Porn sites may require passport details in order to stop children from using them

Porn sites may require passport details in order to stop children from using them

Jeremy Godfrey of Coimisiún na Meán said the new Online Safety Code is all about protecting children from things that could harm their physical and mental development.

People may soon be required to upload their passport details or a selfie to websites if they want to view pornography as part of efforts to help protect children from harmful content online.

The new media regulator has said that part of the new Online Safety Code will be telling digital platforms that they must use an effective form of age verification to view pornography on their website.

“Just asking someone if they’re over 18 is not effective,” Coimisiún na Meán executive chairperson Jeremy Godfrey told the Irish Examiner. “You have to do more than that before they see that content.” 

While Mr Godfrey said his office will not be “absolutely prescriptive” on how the age verification should work, a requirement for a person to show their passport and then a selfie to verify they are the person on the passport could be described as a “gold standard” of verifying a person’s age.

“We care much more about the effectiveness than how it’s achieved,” he said. “There are other ways people could consider like you just have a live selfie each time you want to access it and they use biometrics to check. 

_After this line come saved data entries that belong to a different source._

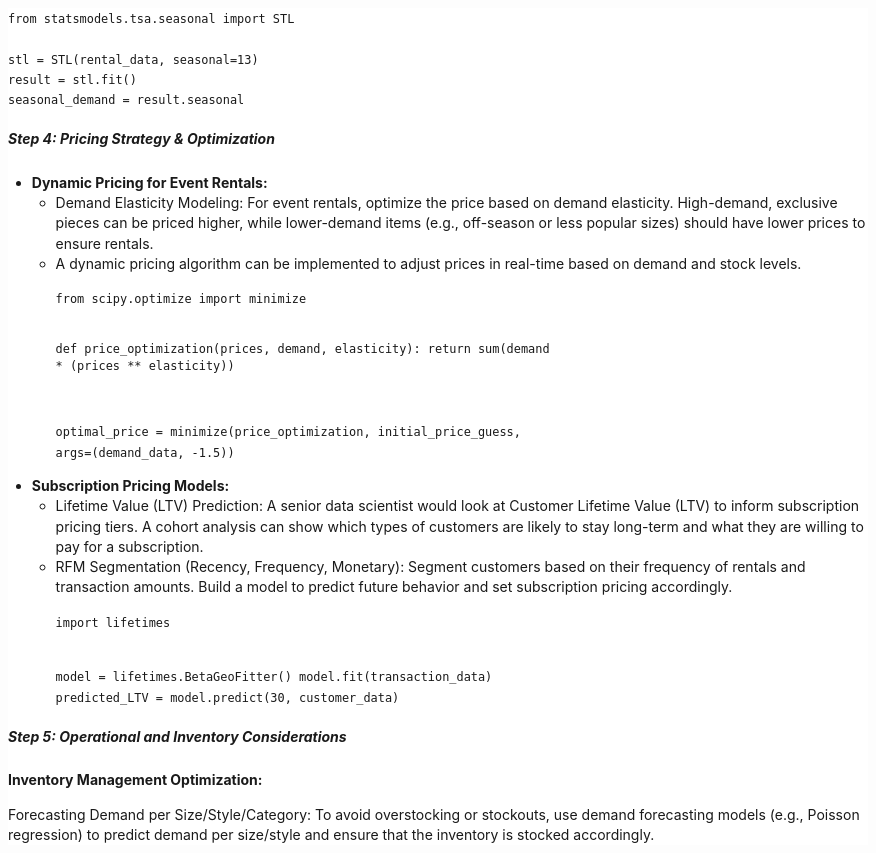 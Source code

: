 <pre>
<code>from statsmodels.tsa.seasonal import STL

stl = STL(rental_data, seasonal=13)
result = stl.fit()
seasonal_demand = result.seasonal</code></pre></li>
</ul>

<h5>Step 4: Pricing Strategy & Optimization</h5>

<ul>
  <li><b>Dynamic Pricing for Event Rentals:</b>
  <ul>
    <li>Demand Elasticity Modeling: For event rentals, optimize the price based on demand elasticity. High-demand, exclusive pieces can be priced higher, while lower-demand items (e.g., off-season or less popular sizes) should have lower prices to ensure rentals.</li>
    <li>A dynamic pricing algorithm can be implemented to adjust prices in real-time based on demand and stock levels.
<pre>
<code>from scipy.optimize import minimize

def price_optimization(prices, demand, elasticity):
    return sum(demand * (prices ** elasticity))

optimal_price = minimize(price_optimization, 
      initial_price_guess, 
      args=(demand_data, -1.5))</code></pre>
</li>
</ul>
</li>
<li><b>Subscription Pricing Models:</b>
<ul>
  <li>Lifetime Value (LTV) Prediction: A senior data scientist would look at Customer Lifetime Value (LTV) to inform subscription pricing tiers. A cohort analysis can show which types of customers are likely to stay long-term and what they are willing to pay for a subscription.</li>

<li>RFM Segmentation (Recency, Frequency, Monetary): Segment customers based on their frequency of rentals and transaction amounts. Build a model to predict future behavior and set subscription pricing accordingly.<pre>
<code>import lifetimes

model = lifetimes.BetaGeoFitter()
model.fit(transaction_data)
predicted_LTV = model.predict(30, customer_data)</code></pre>
</li>
</ul>
</li>
</ul>
<h5>Step 5: Operational and Inventory Considerations</h5>

<p><b>Inventory Management Optimization:</b></p>

<p>Forecasting Demand per Size/Style/Category: To avoid overstocking or stockouts, use demand forecasting models (e.g., Poisson regression) to predict demand per size/style and ensure that the inventory is stocked accordingly.
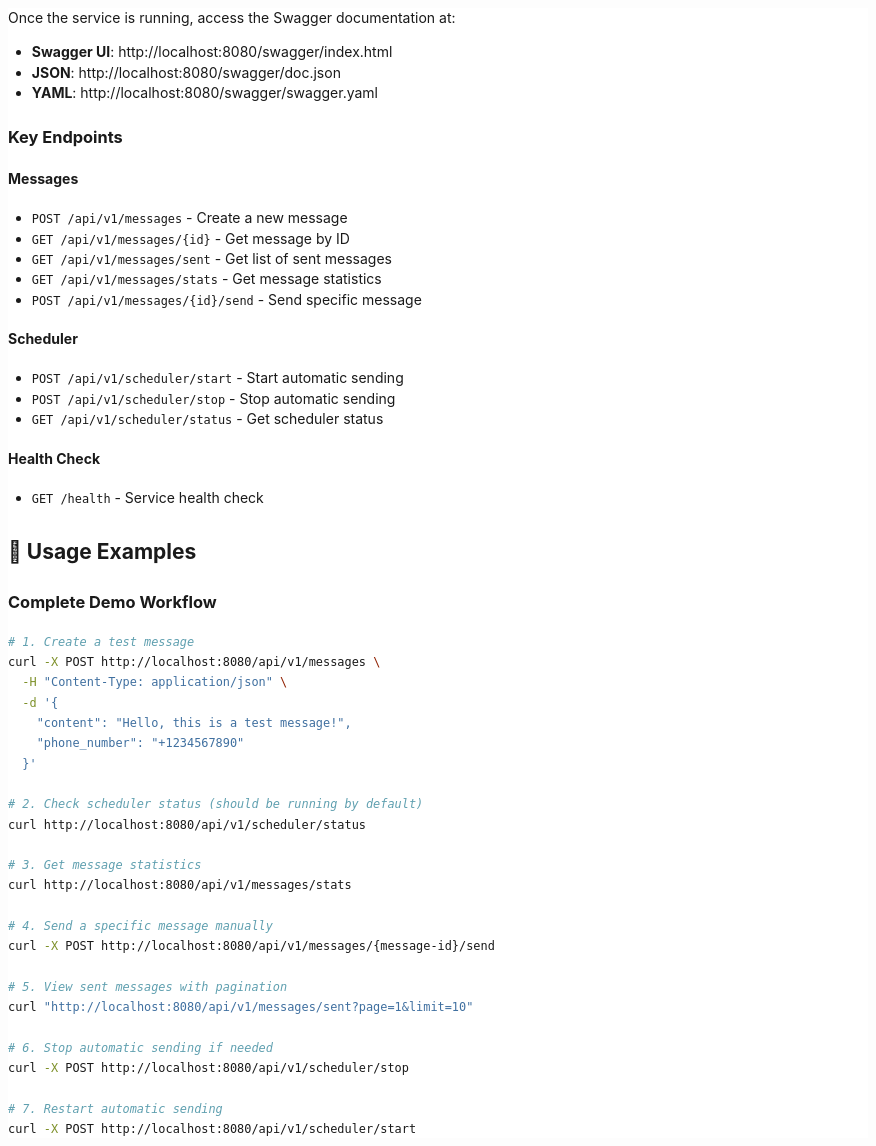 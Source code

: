 Once the service is running, access the Swagger documentation at:
- **Swagger UI**: http://localhost:8080/swagger/index.html
- **JSON**: http://localhost:8080/swagger/doc.json
- **YAML**: http://localhost:8080/swagger/swagger.yaml

### Key Endpoints

#### Messages
- `POST /api/v1/messages` - Create a new message
- `GET /api/v1/messages/{id}` - Get message by ID
- `GET /api/v1/messages/sent` - Get list of sent messages
- `GET /api/v1/messages/stats` - Get message statistics
- `POST /api/v1/messages/{id}/send` - Send specific message

#### Scheduler
- `POST /api/v1/scheduler/start` - Start automatic sending
- `POST /api/v1/scheduler/stop` - Stop automatic sending
- `GET /api/v1/scheduler/status` - Get scheduler status

#### Health Check
- `GET /health` - Service health check

## 🔄 Usage Examples

### Complete Demo Workflow

```bash
# 1. Create a test message
curl -X POST http://localhost:8080/api/v1/messages \
  -H "Content-Type: application/json" \
  -d '{
    "content": "Hello, this is a test message!",
    "phone_number": "+1234567890"
  }'

# 2. Check scheduler status (should be running by default)
curl http://localhost:8080/api/v1/scheduler/status

# 3. Get message statistics
curl http://localhost:8080/api/v1/messages/stats

# 4. Send a specific message manually
curl -X POST http://localhost:8080/api/v1/messages/{message-id}/send

# 5. View sent messages with pagination
curl "http://localhost:8080/api/v1/messages/sent?page=1&limit=10"

# 6. Stop automatic sending if needed
curl -X POST http://localhost:8080/api/v1/scheduler/stop

# 7. Restart automatic sending
curl -X POST http://localhost:8080/api/v1/scheduler/start
```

"It’s less accurate. It might be hard to distinguish between a 17- and 18-year-old that way. But it will protect younger children.” 

Online Safety Code

The Online Safety Code is out for public consultation until the end of this month. It outlines measures that video-sharing platforms will have to implement to keep users, especially children, safe from harmful content online.

The framework will also include the EU Digital Services Act and the EU Terrorist Content Online Regulation and, once established, the new code will be legally binding and platforms will face fines of up to €20m for breaches.

Under this code, Ireland’s Coimisiún na Meán will have responsibility for enforcing these measures on all video sharing platforms that have their European headquarters in Ireland. This will include some of the major tech giants. A full list of the sites included is expected to be published by the regulator in the next week.

Mr Godfrey said it is all about protecting children from things that could harm their physical and mental development.

“In particular, there are things like promotion of self-harm and suicide, promotion of eating disorders, cyber bullying of children,” he said. “They’re all covered by the code.

“We’re saying to the platforms you must prohibit that in the terms and conditions. And you must apply those terms and conditions diligently and have flagging mechanisms to identify them.” 

In a Q&A posted online about the code, Coimisiún na Meán addressed the idea that children could just bypass the age verification requirements for pornographic material.

It said: “In the case of pornographic services, robust age verification measures must be used. The form of robust age verification is left to the platform and it is for the platform to satisfy itself that it meets all GDPR and privacy obligations in this regard.” 

The regulator said self-declaration plus estimation based on how someone uses a service is “unlikely to be good enough to restrict access to pornography and extreme violent content” but may be sufficient for preventing underage users.

A requirement on the online platforms will also be to identify how accurate its method is, as no age verification technique is 100% effective. They will be required to measure and report back to the regulator on that matter.

“You have to have some mechanism for checking what the quality is, so it’s transparent,” Mr Godfrey said. “Maybe a platform can respond in different ways. Maybe they will only show pornographic content for users who’ve opted in. But we’ll require them to be effective and prove they are effective.”